Seven years later, Vinny’s Barber Shop is as much of it’s time as it is ahead of it.

The ten chair operation stretches across two storefronts, both altars to cross-generational Angeleno culture — picture shelves lined with Chicanx knickknacks and Dodger bobbleheads — as well as dignified nods to the eras that helped inspire it.

Porters in smart smocks offer up beer from a vintage Hotpoint icebox. Barbers rock tailored slacks and tatted forearms. House rules hang in a center window: “NO RELIGION, NO POLITICS, NO PHONES DURING SERVICE.” Allow yourself the favor of going under the scissors, and maybe even a hot towel or a shoulder massage, and you’ll be reminded what it’s like to be on the receiving end of a craftsman taking pride in the work.

On any given day, every barber will be busy, while awaiting clients sit patiently on throwback metal chairs, flipping through magazines or sipping Tecate. Barbers you’d have the opportunity to “sit with” are frequently booked days out, and the shop shows no signs of slowing down. By all rights, business is good.

But the neighborhood’s growth is both good and bad, and while new businesses opening and existing ones diversifying help cultivate the area’s eclectic cultural dynamism, it also encourages a subsequent boom in real estate development and an influx of residents of a higher tax bracket. That kind of growth threatens to ruin Virgil Village’s reputation as one of L.A.’s last remaining affordable “pockets.”

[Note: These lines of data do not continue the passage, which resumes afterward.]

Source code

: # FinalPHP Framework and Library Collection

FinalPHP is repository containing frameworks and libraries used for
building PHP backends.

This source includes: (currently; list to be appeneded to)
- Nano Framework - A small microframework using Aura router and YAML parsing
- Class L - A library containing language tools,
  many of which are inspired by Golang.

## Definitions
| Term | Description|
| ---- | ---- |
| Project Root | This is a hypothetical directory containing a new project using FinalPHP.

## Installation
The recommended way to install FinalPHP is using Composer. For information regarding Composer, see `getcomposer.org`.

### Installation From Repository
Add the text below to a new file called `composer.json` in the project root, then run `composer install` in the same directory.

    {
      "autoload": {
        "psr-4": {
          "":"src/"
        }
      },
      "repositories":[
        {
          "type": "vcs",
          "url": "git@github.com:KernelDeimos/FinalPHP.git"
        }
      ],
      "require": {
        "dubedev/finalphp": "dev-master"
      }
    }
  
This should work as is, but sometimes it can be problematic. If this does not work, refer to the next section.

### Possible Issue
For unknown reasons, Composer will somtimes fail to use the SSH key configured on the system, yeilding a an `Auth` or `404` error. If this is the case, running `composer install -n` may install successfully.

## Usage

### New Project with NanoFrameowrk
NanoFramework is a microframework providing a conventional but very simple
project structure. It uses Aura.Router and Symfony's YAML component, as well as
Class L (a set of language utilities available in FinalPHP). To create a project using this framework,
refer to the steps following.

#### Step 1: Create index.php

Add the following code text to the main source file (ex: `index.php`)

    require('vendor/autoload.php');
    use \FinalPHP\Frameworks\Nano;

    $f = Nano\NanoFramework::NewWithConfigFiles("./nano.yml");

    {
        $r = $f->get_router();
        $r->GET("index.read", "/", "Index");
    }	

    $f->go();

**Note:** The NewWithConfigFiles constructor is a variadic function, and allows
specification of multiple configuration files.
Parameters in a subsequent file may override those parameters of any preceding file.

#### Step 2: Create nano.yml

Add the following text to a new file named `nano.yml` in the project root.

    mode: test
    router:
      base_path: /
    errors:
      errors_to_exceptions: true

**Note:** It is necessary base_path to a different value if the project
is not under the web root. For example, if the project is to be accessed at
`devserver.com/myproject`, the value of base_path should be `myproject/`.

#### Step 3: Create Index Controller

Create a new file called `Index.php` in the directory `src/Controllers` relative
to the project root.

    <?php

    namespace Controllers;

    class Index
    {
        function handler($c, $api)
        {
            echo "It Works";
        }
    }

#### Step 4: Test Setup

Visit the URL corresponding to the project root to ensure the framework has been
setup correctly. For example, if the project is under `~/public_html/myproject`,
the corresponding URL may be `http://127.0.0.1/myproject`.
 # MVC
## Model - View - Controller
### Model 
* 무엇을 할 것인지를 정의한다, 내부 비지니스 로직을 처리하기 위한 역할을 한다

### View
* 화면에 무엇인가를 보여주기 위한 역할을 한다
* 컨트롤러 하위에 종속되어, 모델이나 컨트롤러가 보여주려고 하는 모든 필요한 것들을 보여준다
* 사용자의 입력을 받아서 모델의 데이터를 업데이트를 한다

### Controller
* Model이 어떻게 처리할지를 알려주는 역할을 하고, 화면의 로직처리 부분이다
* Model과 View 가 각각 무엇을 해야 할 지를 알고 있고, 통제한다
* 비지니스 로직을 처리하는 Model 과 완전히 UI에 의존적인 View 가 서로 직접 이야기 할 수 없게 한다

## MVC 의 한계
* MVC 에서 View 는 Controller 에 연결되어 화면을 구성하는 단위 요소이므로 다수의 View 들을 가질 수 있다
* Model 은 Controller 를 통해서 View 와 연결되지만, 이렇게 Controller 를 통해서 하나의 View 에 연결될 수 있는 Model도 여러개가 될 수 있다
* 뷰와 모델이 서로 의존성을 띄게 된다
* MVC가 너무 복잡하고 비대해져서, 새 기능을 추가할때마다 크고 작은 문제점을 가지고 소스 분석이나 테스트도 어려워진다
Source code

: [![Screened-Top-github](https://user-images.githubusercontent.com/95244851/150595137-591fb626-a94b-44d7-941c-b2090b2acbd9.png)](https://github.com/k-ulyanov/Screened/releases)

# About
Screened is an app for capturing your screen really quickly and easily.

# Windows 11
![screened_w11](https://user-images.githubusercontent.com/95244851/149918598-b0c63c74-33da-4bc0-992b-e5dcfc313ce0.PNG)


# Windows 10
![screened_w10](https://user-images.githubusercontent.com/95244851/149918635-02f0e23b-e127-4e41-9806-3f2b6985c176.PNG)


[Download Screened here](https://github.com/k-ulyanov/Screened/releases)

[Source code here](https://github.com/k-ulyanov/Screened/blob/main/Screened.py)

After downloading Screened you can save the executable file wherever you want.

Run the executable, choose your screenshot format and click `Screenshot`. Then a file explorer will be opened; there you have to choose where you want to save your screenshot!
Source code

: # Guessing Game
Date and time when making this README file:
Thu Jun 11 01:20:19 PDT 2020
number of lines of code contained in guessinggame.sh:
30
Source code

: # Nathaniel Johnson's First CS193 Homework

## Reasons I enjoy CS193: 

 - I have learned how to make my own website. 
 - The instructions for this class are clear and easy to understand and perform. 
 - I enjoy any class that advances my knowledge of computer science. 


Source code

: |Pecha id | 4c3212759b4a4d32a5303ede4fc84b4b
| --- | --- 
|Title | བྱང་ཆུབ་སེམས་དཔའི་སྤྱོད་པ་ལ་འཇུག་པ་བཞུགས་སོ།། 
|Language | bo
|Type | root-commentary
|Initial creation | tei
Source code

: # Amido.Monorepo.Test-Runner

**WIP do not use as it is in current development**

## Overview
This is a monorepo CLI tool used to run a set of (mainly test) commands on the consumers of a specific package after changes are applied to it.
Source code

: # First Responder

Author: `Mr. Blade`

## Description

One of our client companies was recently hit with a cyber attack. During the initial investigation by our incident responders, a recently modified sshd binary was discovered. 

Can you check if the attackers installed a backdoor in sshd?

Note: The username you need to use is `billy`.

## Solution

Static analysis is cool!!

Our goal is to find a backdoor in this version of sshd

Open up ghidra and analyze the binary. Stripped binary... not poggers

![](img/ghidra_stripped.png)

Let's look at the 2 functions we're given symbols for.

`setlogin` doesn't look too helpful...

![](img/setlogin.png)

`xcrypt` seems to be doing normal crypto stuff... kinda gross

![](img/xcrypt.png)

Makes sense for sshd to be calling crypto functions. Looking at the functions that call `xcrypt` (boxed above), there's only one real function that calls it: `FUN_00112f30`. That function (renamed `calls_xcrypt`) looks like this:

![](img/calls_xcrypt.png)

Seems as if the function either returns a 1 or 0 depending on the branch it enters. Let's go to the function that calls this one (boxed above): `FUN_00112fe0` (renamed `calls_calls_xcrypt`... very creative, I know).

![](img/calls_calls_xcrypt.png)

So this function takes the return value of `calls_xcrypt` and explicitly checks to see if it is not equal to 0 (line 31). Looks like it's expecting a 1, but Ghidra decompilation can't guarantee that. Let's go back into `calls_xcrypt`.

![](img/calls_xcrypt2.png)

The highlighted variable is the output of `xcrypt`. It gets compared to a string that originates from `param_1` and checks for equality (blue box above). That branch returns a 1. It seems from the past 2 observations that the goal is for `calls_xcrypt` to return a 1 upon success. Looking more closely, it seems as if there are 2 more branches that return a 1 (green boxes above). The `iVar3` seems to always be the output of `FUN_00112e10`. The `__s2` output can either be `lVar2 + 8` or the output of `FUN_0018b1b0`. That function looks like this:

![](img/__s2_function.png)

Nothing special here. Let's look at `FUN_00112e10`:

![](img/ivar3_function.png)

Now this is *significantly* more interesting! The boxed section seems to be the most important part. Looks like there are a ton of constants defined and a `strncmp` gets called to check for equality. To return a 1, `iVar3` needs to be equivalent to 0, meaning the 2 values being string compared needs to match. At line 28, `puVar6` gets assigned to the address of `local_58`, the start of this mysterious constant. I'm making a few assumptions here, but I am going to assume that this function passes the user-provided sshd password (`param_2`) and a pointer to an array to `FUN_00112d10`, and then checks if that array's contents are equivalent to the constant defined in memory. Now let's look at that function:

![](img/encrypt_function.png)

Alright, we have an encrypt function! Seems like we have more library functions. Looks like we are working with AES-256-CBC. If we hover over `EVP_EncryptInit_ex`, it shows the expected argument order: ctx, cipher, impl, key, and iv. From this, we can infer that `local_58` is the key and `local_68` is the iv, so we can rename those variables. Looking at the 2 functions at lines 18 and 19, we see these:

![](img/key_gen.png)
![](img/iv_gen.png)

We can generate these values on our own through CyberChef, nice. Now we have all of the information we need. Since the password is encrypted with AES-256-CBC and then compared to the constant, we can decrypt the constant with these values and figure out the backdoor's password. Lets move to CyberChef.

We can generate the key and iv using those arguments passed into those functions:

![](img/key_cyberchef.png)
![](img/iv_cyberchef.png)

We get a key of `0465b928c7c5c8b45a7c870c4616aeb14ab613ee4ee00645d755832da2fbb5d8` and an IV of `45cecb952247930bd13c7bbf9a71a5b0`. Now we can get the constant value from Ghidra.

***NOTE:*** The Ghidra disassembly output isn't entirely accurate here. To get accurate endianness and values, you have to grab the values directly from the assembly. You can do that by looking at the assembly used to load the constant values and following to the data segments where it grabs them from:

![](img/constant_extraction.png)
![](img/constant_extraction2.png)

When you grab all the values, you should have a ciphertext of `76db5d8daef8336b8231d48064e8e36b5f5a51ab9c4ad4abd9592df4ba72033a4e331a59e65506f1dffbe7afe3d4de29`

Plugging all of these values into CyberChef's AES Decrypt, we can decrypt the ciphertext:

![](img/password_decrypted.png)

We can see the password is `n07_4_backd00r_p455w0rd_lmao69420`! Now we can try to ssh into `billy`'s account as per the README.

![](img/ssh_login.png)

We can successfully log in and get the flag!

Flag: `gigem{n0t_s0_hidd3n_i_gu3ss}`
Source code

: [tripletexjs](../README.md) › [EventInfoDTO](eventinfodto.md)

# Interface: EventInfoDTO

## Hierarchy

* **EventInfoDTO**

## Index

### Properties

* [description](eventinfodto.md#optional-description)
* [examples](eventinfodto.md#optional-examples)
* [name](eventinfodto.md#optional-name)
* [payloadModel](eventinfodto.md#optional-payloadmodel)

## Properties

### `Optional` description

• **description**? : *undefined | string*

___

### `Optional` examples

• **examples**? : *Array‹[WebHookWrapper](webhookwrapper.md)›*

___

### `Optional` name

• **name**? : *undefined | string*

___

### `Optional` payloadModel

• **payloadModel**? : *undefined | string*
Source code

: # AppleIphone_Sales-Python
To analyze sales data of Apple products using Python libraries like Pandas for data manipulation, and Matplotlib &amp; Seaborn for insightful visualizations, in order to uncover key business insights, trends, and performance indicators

Also, as Romero says, the crunch of infinite people and finite space gives him pause. “Where are all the people going to go?” he says. “Where are they going to park?” Even Romero has moved his family out of Virgil Village and up to Pasadena.

My first visit to the shop was several years ago when they were just one storefront and had half as many chairs. When the barber, whose name I sadly don’t remember, finished and spun me around to face the mirror, I was delighted and happily fished out my debit card.

“Oh, we’re cash only, bro,” he said.

“Is there a bank nearby?” I asked.

“You know what, man?” he replied. “Just get us next time.”

In this capitalistic “turn-and-burn” hellscape, that was both a reaffirmation that Vinny’s knows how good a thing it’s got, and a rarified act of goodwill I’d never encountered in a common business transaction. Of course, I hoofed over to a nearby ATM and returned with what I owed and then some. But the gesture has always stayed with me and, honestly, it’s what made me a lifelong customer.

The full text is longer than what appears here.